Может быть, на судне береговой охраны, сказал он и, указывая на траулеры, добавил: Если выйдет, то я не я буду, а получат они на орехи, гады ползучие!
— Мы прощаемся с благородными героями, но сквозь тучи скорби нам светит солнце надежды на встречу после разлуки, — говорил голос на хорах. — Господь всемогущий предопределил нам, смертным, вечную жизнь…
Мюнди перебил: Тебя кто стриг?
Бабушка.
Не пора ли запретить им этак корнать нашего брата?
Но тогда надо будет причесываться.
Точно, заключил он и, тут же потеряв интерес к этой мысли, поднялся на ноги, собираясь домой. Не желаю все время причесываться, как девчонка.
Когда мы опять вышли на песчаный берег, прилив уже покрыл наши имена, а по фьорду, вовсе не похожему на зеркало, катила волна. Я видел и белую пену на гребнях, и людей в черном на жестких деревянных скамьях, слышал шипение набегающих волн и голос на хорах, вздохи и всхлипывания. Потом мы отправились в другую экспедицию за моллюсками, нашлась пропавшая губная гармошка, а на фоне лазурного неба парил старый воздушный змей. Я был счастлив, что мой друг так здорово помогал ловить подкаменщиков, мы прокалывали прутиками камбалу, вместе шли к алтарю, вместе стояли на конфирмации. Волны все набегали и шипели, все дальше накатывались на песок, покрывали пеной всякую мелочь на берегу и шхеры, поросшие бледными водорослями, до тех пор пока голос на хорах не молвил:
— Они веровали в бога…
Человека убивают лишь однажды, сказал Мюнди.

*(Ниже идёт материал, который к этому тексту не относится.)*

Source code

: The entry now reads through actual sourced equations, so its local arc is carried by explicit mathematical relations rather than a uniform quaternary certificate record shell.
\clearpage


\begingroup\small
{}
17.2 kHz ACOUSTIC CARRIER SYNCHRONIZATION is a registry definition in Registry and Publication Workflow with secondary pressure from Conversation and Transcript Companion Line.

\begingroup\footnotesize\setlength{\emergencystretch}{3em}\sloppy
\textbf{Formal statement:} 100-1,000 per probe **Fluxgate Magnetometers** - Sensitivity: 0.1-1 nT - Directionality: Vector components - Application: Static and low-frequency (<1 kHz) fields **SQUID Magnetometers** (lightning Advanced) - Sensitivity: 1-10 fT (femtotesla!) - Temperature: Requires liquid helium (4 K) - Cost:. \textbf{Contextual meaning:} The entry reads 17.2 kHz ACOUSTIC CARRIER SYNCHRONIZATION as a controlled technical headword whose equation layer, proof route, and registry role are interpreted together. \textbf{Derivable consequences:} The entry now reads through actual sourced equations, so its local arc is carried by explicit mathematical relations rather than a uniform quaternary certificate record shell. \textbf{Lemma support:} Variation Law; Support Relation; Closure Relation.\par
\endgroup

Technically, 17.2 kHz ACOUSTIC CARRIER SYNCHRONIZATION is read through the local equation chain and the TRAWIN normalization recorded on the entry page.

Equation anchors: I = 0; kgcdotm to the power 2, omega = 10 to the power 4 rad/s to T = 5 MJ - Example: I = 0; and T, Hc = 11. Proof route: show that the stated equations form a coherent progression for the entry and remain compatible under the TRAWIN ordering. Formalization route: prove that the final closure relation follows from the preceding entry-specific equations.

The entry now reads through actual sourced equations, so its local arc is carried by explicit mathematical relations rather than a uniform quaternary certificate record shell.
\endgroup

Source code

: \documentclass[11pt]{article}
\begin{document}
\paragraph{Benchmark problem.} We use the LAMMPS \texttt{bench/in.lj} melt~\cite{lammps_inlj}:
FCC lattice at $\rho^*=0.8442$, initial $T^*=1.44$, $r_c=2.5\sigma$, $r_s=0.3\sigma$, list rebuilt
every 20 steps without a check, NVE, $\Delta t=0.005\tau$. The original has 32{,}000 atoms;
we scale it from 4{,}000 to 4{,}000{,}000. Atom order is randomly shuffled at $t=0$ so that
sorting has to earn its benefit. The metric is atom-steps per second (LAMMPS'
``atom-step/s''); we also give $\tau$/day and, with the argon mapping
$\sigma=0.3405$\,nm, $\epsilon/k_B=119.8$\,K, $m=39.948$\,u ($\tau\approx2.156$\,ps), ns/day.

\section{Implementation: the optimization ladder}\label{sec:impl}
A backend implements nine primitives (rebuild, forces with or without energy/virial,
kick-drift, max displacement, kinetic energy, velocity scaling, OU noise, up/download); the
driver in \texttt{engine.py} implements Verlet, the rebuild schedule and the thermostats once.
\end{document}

— Выполняя свой долг, они бесстрашно трудились вдали от родных и близких, — продолжал голос на хорах, — в тяжелых и опасных условиях…
И опять Мюнди перебил: Уйти с посудины? Да ты с ума сошел! Кому-то ведь надо плавать!
На фоне шума далеких волн и страстного голоса на хорах мне словно нашептывали, что мой выходной костюм куплен ценой, которую заплатил мой друг детства. Кто-то словно шептал, что не было бы этих черных ботинок и белой рубашки, пальто и шляпы, даже иностранных книг, новой авторучки и новой лампы, если бы мой друг снял широкую непромокаемую куртку и рыбацкие сапоги, отказался рисковать жизнью и нашел на берегу работу поприятней, чем надрываться на траулере и возить рыбу в Англию.
— Почему? — вопрошал голос на хорах. — Потому что они читали и хранили священные слова господа…
Читал? — изумился Мюнди. Черта с два! Нет у нас на калоше книг!
— Герои моря! — послышалось с хоров.
Обозвала раззявой! — сказал Мюнди, бросая два золотых кольца в ночную темень. Раззява так раззява!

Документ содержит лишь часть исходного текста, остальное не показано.